Am Samstagabend toben die Schlachten. Gleich an zwei Schauplätzen stehen sich Helden und Krieger gegenüber. Im Opernhaus schmettert Rossinis Guillaume Tell auf holzigen Brettern seine Arien, und im nur wenige Kilometer entfernten Hallenstadion kurven die Mannen des ZSC und des SCB filigran übers Glatteis.
Franziska und ich haben unseren Opernbesuch mit Freunden von langer Hand geplant. In Anlehnung an meine Frei-Eingaben im Swiss-Wunschsystem und in Unkenntnis der Entwicklung der Playoff Finalserie. Aus diesem Grund sitze ich an diesem Wochenende eben nicht in lockerer Freizeitkleidung in „der Halle“, sondern in Anzug und Krawatte auf einem mit Samt bezogenen Holzgestühl einer Parkett-Loge des Opernhauses. In freudiger Erwartung zwar auf den Apfelschuss mit Paukenschlag, doch so ganz bin ich doch nicht bei der Sache.
Vorerst reisst mich die Ouvertüre in ihren totalen Bann. Die pompöse Eröffnung des Musikspektakes, szenisch kühn untermalt mit einem Bühnenbild aus heutiger Zeit, fährt unter die Haut. Die flinken Streicher, das schmetternde Blech und die donnernden Timpani lassen mich erschaudern. Im Hallenstadion wird derweil vor dem Puckeinwurf die Landeshymne intoniert. Auch nicht schlecht. Anders als im Opernhaus erheben sich die Zuschauer, schwenken ihre Fahnen und singen mit. Ein Umstand, der im noblen Musiksaal eher weniger geschätzt würde.
Beide Schlachten nehmen also, nach wuchtiger Eröffnung, ihren Lauf. Aug in Aug mit Tell ertappe ich mich alsbald dabei, wie die Konzentration aufs Musische nachlässt. Kaum haben sie den alten Melchthal um die Ecke gebracht, plagt mich die bange Frage, wer denn wohl ennet des Zürichbergs den besseren Start erwischt haben möge.
Die Arien lullen mich ein, ebenso das sanfte Säuseln der Streicher. Auf der Bühne sticht mir eine Toblerone-Werbung ins Auge, die Chöre holen Anlauf. Ob der Puck wohl schon ein erstes Mal im (Berner) Netz gezappelt hat...? Es dauert noch viele lange Takte bis ich vernehme, dass im Hallenstadion die Löwen innert weniger Minuten mit einer Tor-Triplette in Führung gegangen sind.

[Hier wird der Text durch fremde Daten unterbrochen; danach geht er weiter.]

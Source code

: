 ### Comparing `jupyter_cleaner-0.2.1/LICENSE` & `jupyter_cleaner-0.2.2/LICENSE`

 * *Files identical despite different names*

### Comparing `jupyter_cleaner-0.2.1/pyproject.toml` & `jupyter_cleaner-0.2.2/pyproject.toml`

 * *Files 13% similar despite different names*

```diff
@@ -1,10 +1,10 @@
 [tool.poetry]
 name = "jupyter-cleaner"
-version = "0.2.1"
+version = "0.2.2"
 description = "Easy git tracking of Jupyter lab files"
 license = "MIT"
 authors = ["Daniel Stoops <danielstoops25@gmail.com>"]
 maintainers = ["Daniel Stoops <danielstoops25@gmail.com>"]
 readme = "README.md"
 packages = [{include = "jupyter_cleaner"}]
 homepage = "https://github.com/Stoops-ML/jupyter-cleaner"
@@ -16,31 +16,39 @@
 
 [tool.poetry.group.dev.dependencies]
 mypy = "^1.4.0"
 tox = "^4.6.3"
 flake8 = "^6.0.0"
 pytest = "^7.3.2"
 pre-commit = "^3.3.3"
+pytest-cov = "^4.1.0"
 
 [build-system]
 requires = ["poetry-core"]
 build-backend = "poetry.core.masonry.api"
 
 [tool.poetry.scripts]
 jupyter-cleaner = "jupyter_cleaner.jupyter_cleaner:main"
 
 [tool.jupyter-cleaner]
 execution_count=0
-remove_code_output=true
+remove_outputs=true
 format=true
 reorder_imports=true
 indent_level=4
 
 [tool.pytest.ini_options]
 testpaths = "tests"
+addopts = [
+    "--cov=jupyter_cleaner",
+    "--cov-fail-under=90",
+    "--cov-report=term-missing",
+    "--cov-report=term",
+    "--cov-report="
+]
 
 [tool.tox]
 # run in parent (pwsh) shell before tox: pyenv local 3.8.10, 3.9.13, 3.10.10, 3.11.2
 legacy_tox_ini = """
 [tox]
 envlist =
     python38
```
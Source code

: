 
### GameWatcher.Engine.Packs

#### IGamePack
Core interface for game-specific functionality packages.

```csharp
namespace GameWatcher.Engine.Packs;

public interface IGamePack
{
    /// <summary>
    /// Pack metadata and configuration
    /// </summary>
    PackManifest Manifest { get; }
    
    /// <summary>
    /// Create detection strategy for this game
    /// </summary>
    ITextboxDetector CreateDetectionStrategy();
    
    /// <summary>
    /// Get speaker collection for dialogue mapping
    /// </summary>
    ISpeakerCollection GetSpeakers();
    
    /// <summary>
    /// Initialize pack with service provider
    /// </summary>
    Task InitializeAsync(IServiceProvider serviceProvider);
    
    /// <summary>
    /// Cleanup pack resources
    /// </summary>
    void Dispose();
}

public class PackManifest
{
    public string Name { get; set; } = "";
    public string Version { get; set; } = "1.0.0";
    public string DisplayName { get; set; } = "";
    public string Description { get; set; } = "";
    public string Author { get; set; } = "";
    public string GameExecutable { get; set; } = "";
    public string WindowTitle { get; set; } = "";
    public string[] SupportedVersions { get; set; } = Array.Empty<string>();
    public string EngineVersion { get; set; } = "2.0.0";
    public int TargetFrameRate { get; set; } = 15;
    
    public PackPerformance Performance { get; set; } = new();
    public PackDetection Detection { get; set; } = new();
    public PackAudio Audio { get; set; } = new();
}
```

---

Nach zwei Akten gehts im Opernhaus in die Pause. Nicht ganz fair: Nur einmal pinkeln bei vier Akten. Beim Hockey werden bei lediglich drei Dritteln zwei Pausen geboten. Statt Bratwurst und Bier gönnt man sich im Opernhaus eher ein Cüpli, allenfalls mit Käseküchlein. Beim Gedränge vor der Theke allerdings kann ich keinen wesentlichen Unterschied zur Eishalle ausmachen. Allenfalls beim Bezahlen. Die Nötli sind nicht ganz die gleichen...
Auf mein Handy erhalte ich weiter Angaben zum Verlauf der Schlacht auf dem Eis. Dann startet für uns bereits der dritte Akt. Die Spannung steigt, denn auf dem Dorfplatz duellieren sich Tell und Gessler mit melodiösen Wortgefechten, allerdings mit minimem Körpereinsatz. Derweil die Berner mit Plüss und Rüthemann verzweifelt versuchen, die Zürcher Defensive zu durchbrechen. Statt des Gesangs behelfen sie sich dabei ihrer Kufen und Stöcke, raspeln der Bande entlang und müssen dabei den einen oder anderen kernigen Check einstecken.
Auch beim Tell spitzen sich die Ereignisse zu. Der Volksheld fuchtelt bedrohlich mit seiner feuerroten Armbrust, bevor er sie schliesslich unter den Arm klemmt und mit dem ersten Pfeil den Apfel auf des Töchterleins Kopf löchert. Richtig gelesen; die Inszenierung will modernen Ansprüchen genügen und macht aus dem Walterli ganz einfach eine Jemmy.
Die Schlachten und Angriffe hüben und drüben treiben mich beinahe in den Wahnsinn und es ist nicht nur die Hitze und der unbequeme Stuhl, die mich hin- und herrutschen lassen.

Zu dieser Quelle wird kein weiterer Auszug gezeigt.